Bien sûr. J’essaie toujours d’avaler la pilule, d’ailleurs. C’est dur. Il avait 10 kilos d’essence dans le réservoir et moi 70... Honnêtement, j’aurais préféré qu’on me dise: "Villeneuve, c’est un champion du monde (1997), nous le voulons dans la voiture". Cet argument, je l’aurais compris, accepté. Mais qu’on me la fasse à l’envers de la sorte, ça m’a saoulé.

Justement, le récent retour aux affaires chez Alpine de votre ancien patron Flavio Briatore, vous l’avez vu venir?

Pas du tout. Surprise totale! On s’est retrouvé... et on s’est frité d’entrée, l’an dernier. Les Alpine souffraient. Moi, je disais ce que je pensais au micro de Canal +, comme d’hab’. J’y allais un peu trop fort, sans doute, car c’est une écurie française. Je suis une grande gueule, que voulez-vous? On ne me changera pas. Donc il y a eu de l’électricité dans l’air. Mais tout va bien maintenant. Je suis très content de le revoir dans le paddock F1.

La décision de remplacer le moteur Renault par un bloc Mercedes à partir de 2026, vous la comprenez?

Ouais même si c’est un choix difficile politiquement. Dans l’usine de Viry-Châtillon, il y a 1000 personnes qui fabriquent des moteurs. Bientôt, cette F1 n’aura de français que le nom. Mais voilà: Renault, Alpine, ça fait huit ans qu’ils nous annoncent leur retour au sommet et qu’ils n’y arrivent jamais. Remuer une soupe quand elle n’est pas bonne, ça ne sert à rien. Les nouveaux patrons, Luca Di Meo et Flavio, ont décidé de changer quelque chose parce qu’ils veulent atteindre leur objectif. Je les comprends.

Alpine qui se bat pour la victoire l’an prochain et pour le titre en 2027 comme l’annonce Briatore, vous y croyez?

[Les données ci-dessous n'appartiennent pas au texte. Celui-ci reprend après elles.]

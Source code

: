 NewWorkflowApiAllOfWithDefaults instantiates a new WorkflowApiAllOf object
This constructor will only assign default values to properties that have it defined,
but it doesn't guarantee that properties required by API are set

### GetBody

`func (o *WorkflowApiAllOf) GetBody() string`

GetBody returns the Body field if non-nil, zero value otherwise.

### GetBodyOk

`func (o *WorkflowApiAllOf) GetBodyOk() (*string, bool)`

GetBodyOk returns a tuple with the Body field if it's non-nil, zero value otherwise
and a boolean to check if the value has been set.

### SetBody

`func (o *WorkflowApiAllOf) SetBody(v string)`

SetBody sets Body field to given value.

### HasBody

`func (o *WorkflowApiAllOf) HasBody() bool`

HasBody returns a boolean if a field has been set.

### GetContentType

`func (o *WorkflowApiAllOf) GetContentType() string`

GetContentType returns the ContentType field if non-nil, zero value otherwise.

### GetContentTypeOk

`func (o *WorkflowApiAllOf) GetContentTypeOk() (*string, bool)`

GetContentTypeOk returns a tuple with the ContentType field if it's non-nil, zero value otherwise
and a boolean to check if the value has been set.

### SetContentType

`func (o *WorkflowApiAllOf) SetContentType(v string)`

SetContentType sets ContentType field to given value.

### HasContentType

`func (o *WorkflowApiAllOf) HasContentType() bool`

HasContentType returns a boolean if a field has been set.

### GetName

Oui, vraiment! Flavio, c’est un malin assis sur une immense expérience. Le mec, il a décroché des titres à la tête de Benetton, de Renault, partout où il est passé. En changeant le moteur, il abat un joker. Le pilote (Pierre Gasly), il est bon. Les ingénieurs, la structure, aussi. Il y a de l’argent. Alors avec un moulin qui cause et un châssis efficace, on peut y croire.